We give below extracts from the addresses of the missionaries.
MOUNTAIN WHITE WORK.
BY MRS. A.A. MYERS.
In my younger days I never remember looking at the forests that skirt the horizon without an indefinable questioning as to what lay beyond. It was easy to picture stretches of landscape and quiet homes like our own, but the query was ever the same, what is still beyond?
The first Sabbath I attended church in the mountains of Kentucky, having listened to the quaint singing before entering the rough-board building, seating myself on one of the slab benches near a box stove, which had but one length of pipe, out of which the smoke was pouring towards an opening in the roof, glancing around on the women in their sun bonnets, the babies in their little calico caps and the men in homespun, then out of the open door into a ravine where the tops of the tall trees were beneath us, I said to myself, I've reached "that beyond." The undefined has taken shape and I have reached the place of which I could never formulate a picture. Seven years' acquaintance in this mountain country has not changed my opinion. We are in another world, and if I could describe that world so you could see it as it is, could feel its needs as we feel them day by day, it is all I could ask.

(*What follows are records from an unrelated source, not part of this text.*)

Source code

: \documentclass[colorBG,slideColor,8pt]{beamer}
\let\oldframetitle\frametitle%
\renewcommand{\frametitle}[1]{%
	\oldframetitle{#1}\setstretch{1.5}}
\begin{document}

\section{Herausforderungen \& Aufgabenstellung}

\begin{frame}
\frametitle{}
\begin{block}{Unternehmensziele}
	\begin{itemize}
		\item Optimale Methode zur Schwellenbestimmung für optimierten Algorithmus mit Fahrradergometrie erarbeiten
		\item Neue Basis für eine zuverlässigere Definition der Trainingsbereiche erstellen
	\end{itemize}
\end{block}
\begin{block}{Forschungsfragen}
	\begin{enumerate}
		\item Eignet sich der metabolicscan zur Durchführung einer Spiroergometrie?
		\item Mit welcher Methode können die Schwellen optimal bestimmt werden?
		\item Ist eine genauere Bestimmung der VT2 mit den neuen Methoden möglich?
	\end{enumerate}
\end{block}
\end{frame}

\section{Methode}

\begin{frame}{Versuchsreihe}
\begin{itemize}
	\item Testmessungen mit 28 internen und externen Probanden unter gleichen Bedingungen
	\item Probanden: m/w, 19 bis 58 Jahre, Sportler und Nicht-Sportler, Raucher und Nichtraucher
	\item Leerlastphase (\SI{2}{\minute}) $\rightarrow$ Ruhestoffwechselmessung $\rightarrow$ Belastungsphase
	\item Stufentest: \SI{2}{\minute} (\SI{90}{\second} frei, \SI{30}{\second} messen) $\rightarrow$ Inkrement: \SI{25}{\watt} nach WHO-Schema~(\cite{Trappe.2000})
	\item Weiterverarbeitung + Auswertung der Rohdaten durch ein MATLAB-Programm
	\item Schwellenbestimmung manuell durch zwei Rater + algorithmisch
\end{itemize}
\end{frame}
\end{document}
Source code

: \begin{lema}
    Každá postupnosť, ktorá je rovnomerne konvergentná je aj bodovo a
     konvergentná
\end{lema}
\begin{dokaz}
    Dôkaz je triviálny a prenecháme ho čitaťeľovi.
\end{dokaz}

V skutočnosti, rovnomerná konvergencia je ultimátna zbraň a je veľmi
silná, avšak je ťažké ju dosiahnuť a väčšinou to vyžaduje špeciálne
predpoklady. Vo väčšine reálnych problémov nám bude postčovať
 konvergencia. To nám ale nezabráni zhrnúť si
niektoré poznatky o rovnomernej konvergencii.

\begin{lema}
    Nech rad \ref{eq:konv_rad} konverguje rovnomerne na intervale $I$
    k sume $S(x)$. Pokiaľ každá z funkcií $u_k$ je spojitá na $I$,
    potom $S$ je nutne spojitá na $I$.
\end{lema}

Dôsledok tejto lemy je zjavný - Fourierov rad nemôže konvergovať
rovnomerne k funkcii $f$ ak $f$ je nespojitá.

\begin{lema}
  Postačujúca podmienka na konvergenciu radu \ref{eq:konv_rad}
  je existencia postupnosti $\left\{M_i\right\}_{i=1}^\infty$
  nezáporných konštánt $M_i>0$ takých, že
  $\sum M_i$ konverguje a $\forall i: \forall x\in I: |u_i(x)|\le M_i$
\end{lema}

Philosophers might describe it as the dead centre of motion; at least it has remained seemingly unmoved, while all the world around it has been moving forward.
Here in these mountains live over two million people, two-thirds of whom have never written nor received a letter, could not read one if printed and sent them. They take no newspapers, and the great events of nations or discoveries of science have been nothing to them. Questions of vital importance to our country have never troubled them. They knew there was a war, for contending armies met on their grounds. With few exceptions their sympathies were with the Union. Too poor to own slaves to any extent, they had no motive for seceding, and many of them joined our army and were faithful soldiers.